Descriptions of “post-coital sadness” go all the way back to our ancient annals of medicine. Greek physician and philosopher Galen once observed, “Every animal is sad after coitus except the human female and the rooster.” That post-sex or orgasm feeling of depression, sadness, angst, and general ennui can last anywhere from five minutes to two hours.
The most recent study that was done came out in October 2015 and it found that among the quite limited white, heterosexual female study population that it interviewed, 46% of people interviewed had experienced it at some point and a little over 5% experienced it on a regular basis.
We don’t have any good data on how prevalent this is among people who are not straight, white, cis-gender women but anecdotally we do know this happens within the broader population. Do you think if empirically overlooking men’s experiences with this have to do with our stereotypes about women being more emotionally invested in sex and also being likelier to cry while we assume that men always – always – always want sex.
What Is Post-Coital Sadness?
A lot of it probably has to do with the neural chemistry of sex and orgasm. In order to incentivize sex for reproduction and also make it more enjoyable, or brain does us a really big favor by lowering activity in our reasoning prefrontal cortex and our fear and anxiety-inducing amygdala.
When we achieve an orgasm – WOOOOHOOOOOO – we have a shot of dopamine that rushes through our brain and gives us that firework feeling throughout our body that makes sex and orgasms the bee’s knees. And if there wasn’t some kind of safety valve in place, we would be very unproductive animals. That’s where the neurochemical prolactin comes in. After we have an orgasm – WOOOOHOOOOOO – prolactin increases in our brains to inhibit dopamine receptors and also to produce feelings of sexual satisfaction, closeness, general chillaxing. Not to mention activity in those other brain structures like your prefrontal cortex and amygdala also starts to increase. So it could be then that post-coital sadness is simply a product of our euro-chemicals awkwardly leveling out.

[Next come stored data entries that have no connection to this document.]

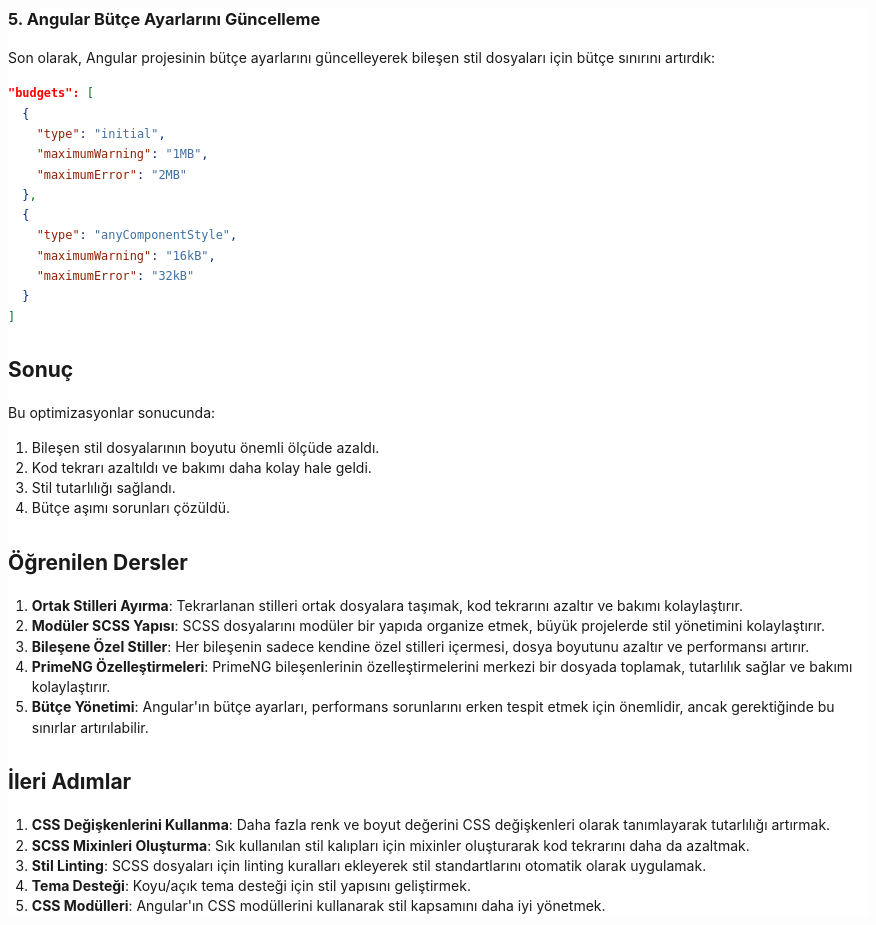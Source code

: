 ### 5. Angular Bütçe Ayarlarını Güncelleme

Son olarak, Angular projesinin bütçe ayarlarını güncelleyerek bileşen stil dosyaları için bütçe sınırını artırdık:

```json
"budgets": [
  {
    "type": "initial",
    "maximumWarning": "1MB",
    "maximumError": "2MB"
  },
  {
    "type": "anyComponentStyle",
    "maximumWarning": "16kB",
    "maximumError": "32kB"
  }
]
```

## Sonuç

Bu optimizasyonlar sonucunda:

1. Bileşen stil dosyalarının boyutu önemli ölçüde azaldı.
2. Kod tekrarı azaltıldı ve bakımı daha kolay hale geldi.
3. Stil tutarlılığı sağlandı.
4. Bütçe aşımı sorunları çözüldü.

## Öğrenilen Dersler

1. **Ortak Stilleri Ayırma**: Tekrarlanan stilleri ortak dosyalara taşımak, kod tekrarını azaltır ve bakımı kolaylaştırır.
2. **Modüler SCSS Yapısı**: SCSS dosyalarını modüler bir yapıda organize etmek, büyük projelerde stil yönetimini kolaylaştırır.
3. **Bileşene Özel Stiller**: Her bileşenin sadece kendine özel stilleri içermesi, dosya boyutunu azaltır ve performansı artırır.
4. **PrimeNG Özelleştirmeleri**: PrimeNG bileşenlerinin özelleştirmelerini merkezi bir dosyada toplamak, tutarlılık sağlar ve bakımı kolaylaştırır.
5. **Bütçe Yönetimi**: Angular'ın bütçe ayarları, performans sorunlarını erken tespit etmek için önemlidir, ancak gerektiğinde bu sınırlar artırılabilir.

## İleri Adımlar

1. **CSS Değişkenlerini Kullanma**: Daha fazla renk ve boyut değerini CSS değişkenleri olarak tanımlayarak tutarlılığı artırmak.
2. **SCSS Mixinleri Oluşturma**: Sık kullanılan stil kalıpları için mixinler oluşturarak kod tekrarını daha da azaltmak.
3. **Stil Linting**: SCSS dosyaları için linting kuralları ekleyerek stil standartlarını otomatik olarak uygulamak.
4. **Tema Desteği**: Koyu/açık tema desteği için stil yapısını geliştirmek.
5. **CSS Modülleri**: Angular'ın CSS modüllerini kullanarak stil kapsamını daha iyi yönetmek.
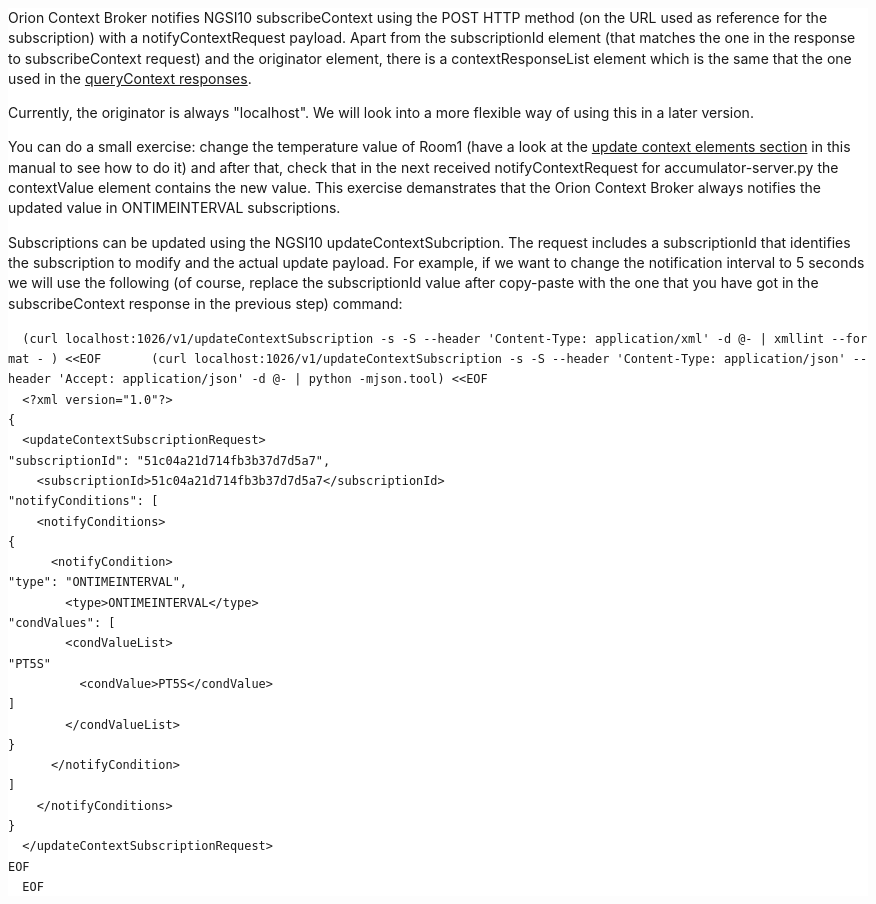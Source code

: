 Orion Context Broker notifies NGSI10 subscribeContext using the POST
HTTP method (on the URL used as reference for the subscription) with a
notifyContextRequest payload. Apart from the subscriptionId element
(that matches the one in the response to subscribeContext request) and
the originator element, there is a contextResponseList element which is
the same that the one used in the [queryContext
responses](#Query_Context_operation "wikilink").

Currently, the originator is always "localhost". We will look into a
more flexible way of using this in a later version.

You can do a small exercise: change the temperature value of Room1 (have
a look at the [update context elements
section](#Update_context_elements "wikilink") in this manual to see how
to do it) and after that, check that in the next received
notifyContextRequest for accumulator-server.py the contextValue element
contains the new value. This exercise demanstrates that the Orion
Context Broker always notifies the updated value in ONTIMEINTERVAL
subscriptions.

Subscriptions can be updated using the NGSI10 updateContextSubcription.
The request includes a subscriptionId that identifies the subscription
to modify and the actual update payload. For example, if we want to
change the notification interval to 5 seconds we will use the following
(of course, replace the subscriptionId value after copy-paste with the
one that you have got in the subscribeContext response in the previous
step) command:

      (curl localhost:1026/v1/updateContextSubscription -s -S --header 'Content-Type: application/xml' -d @- | xmllint --format - ) <<EOF       (curl localhost:1026/v1/updateContextSubscription -s -S --header 'Content-Type: application/json' --header 'Accept: application/json' -d @- | python -mjson.tool) <<EOF
      <?xml version="1.0"?>                                                                                                                     {
      <updateContextSubscriptionRequest>                                                                                                            "subscriptionId": "51c04a21d714fb3b37d7d5a7",
        <subscriptionId>51c04a21d714fb3b37d7d5a7</subscriptionId>                                                                                   "notifyConditions": [
        <notifyConditions>                                                                                                                              {
          <notifyCondition>                                                                                                                                 "type": "ONTIMEINTERVAL",
            <type>ONTIMEINTERVAL</type>                                                                                                                     "condValues": [
            <condValueList>                                                                                                                                     "PT5S"
              <condValue>PT5S</condValue>                                                                                                                   ]
            </condValueList>                                                                                                                            }
          </notifyCondition>                                                                                                                        ]
        </notifyConditions>                                                                                                                     }
      </updateContextSubscriptionRequest>                                                                                                       EOF
      EOF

There’s also, on a more serious note, a tenuous connection between post-coital sadness and past-sexual abuse. If this is something that seriously disrupts your life, you would probably want to go talk to a therapist about in case it is triggering past issues. But regardless of what exactly might be causing you to feel sad after sex, Australian researches Robert Schweitzer who published that most recent study on it emphasized that we need to better acknowledge how our sexual experiences really are on a spectrum and that if it’s something that happens to you to own it and to be able to talk about it to a trusted partner if possible.
Is It Possible To Fix That Feeling?
This is an issue that’s not going to fix itself overnight and probably could use some professional help, which is totally fine. But there are two things that’s, I think, very important to know when dealing with this kind of issues.
1. You Are Not Alone: According to the National Health and Social Life survey, 32% of American women and 15% of American men reported having zero sexual interest for a number of months in the previous year.
2. What you’re going through is a symptom of a wide-spread epidemic of shame when it comes to female bodies and sexuality. Think about the way we talk about dieting, guilty foods and cheat days, how embarrassed we’re supposed to be if we go to buy condoms or we go to buy sex toys or lube or if we ask our pharmacist for Plan B, period product commercials that use mysterious blue liquid because if you used something that looked a little more like menstrual blood, that would be obscene.
Think about all of the social media that have censored breast-feeding women, the word slut and slut-shaming, the very term walk of shame. Most of us girls are raised to be tiptoe along a tightrope of being good girls but not being too slutty and still being desirable but not being too desirable. The thing about religion is that it just raises that tightrope up even higher so that if you fall, you fall all the way to hell.